Writer/director William Eubank more or less succeeds in keeping you glued to the screen, living this disorienting experience through Nic's eyes. The pace of the film is a bit too slow, though, especially given the limited payoff at the end. Eubank could have skipped a lot of the flashbacks to Nic's running days, and really, the story would have been better served up as a 1-hour Black Mirror episode. (Although it still would have been the weakest episode in that series.) As long as the film feels (it's actually only 1h 37m), there are still major plot points that are poorly explained. Meanwhile, the explanations that are finally delivered tend to be lame and/or derivative. The acting is a strong point, both from the young stars and from Laurence Fishburne, who lends the film an air of gravitas, and they all do the best they can with the script they are given. Overall, “The Signal” doesn't look bad for a $4 million independent film, but it serves less as a fully-realized film and more as a demo tape from a promising, young writer/director who still needs to iron out some wrinkles in his craft.

2 stars out of 5

Wednesday, October 11, 2017

Al Final del Tunel (At the End of the Tunnel, 2016, Spanish) **1/2

Joaquin is a physically and emotionally crippled computer expert, mourning his dead family and living alone in a house that he is unable to afford. To stave off foreclosure, he rents out a room to a hot, single mom. Berta (Clara Lago) and her daughter Betty upset Joaquin's quiet life, an invasion he initially resents but eventually accepts, as he and his aged dog come to like the newcomers.

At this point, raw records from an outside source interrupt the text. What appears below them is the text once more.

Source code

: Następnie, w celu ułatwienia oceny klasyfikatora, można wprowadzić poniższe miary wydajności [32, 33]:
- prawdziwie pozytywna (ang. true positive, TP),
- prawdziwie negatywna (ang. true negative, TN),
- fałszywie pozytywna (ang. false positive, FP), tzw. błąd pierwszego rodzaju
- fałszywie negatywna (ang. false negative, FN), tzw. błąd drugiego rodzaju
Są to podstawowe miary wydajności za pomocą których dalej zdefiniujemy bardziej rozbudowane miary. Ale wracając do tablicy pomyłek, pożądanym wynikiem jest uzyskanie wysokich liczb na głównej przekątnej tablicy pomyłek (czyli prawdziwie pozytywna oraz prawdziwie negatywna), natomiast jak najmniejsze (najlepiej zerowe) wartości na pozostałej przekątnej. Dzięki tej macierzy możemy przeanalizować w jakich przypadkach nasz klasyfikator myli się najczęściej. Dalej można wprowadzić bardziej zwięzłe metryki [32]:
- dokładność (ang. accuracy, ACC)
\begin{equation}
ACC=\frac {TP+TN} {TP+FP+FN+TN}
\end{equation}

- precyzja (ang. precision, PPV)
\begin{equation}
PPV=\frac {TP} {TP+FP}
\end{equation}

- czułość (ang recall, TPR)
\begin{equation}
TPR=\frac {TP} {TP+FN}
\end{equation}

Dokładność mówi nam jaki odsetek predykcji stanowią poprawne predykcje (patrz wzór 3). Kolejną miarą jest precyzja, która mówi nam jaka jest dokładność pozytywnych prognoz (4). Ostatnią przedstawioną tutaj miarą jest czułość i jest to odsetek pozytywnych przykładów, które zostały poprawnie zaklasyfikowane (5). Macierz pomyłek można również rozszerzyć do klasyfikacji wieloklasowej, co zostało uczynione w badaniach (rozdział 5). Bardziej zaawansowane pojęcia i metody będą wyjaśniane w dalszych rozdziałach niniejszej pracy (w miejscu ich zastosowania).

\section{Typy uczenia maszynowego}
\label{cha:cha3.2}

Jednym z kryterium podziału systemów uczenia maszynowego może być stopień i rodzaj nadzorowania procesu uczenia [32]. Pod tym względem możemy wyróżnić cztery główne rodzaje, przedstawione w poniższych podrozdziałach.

Meanwhile, something is going on downstairs, in the adjoining building. Joaquin hears strange conversations through his basement wall, sometimes mentioning him. He discovers a criminal gang burrowing a tunnel under his house to the bank on the other side. Using his electronics skills, the wheelchair-bound Joaquin learns the gang's plan and hatches his own scheme to get the money for himself.

Argentinean writer/director Rodrigo Grande has created a tense, claustrophobic thriller that is full of plot holes. The character's actions make little sense, and Clara Lago is too much a poor-man's version of a dark, Spanish movie star to be really compelling. Fortunately, the two male leads, Leonardo Sbaraglia as Joaquin and Pablo Echarri as the gang-leader, carry the movie. Federico Luppi also makes a sinisterly convincing appearance as a shady policeman. Grande does a good job putting you in Joaquin's place as he overcomes his paraplegia to pull off his scheme, and the scenes in the tunnel are cool. Unfortunately, the plot falls victim to lazy writing, and no amount of good acting or cinematography can overcome that.

2.5 stars out of 5

Monday, September 04, 2017

Sing Street (2016) ***1/2

More than any working filmmaker I know of, writer/director John Carney makes films that are love letters to music, and specifically songwriting. In “Once”, “Begin Again”, and now “Sing Street”, Carney lets us in on the process as his characters write and perform original songs. The results can be a little uneven in terms of storytelling, but absolutely enjoyable musically.

In “Sing Street”, Ferdia Walsh-Peelo plays Conor, a disaffected, Irish schoolboy who plays music to distract himself from his parents' constant bickering. With the crappy 1980's Irish economy, the family has to tighten its belt, so Conor has to switch to a cheaper school. Fitting in at the new, more working-class school is tough. Plus, there's a girl Conor would like to impress, so he does the only logical thing: he forms a band.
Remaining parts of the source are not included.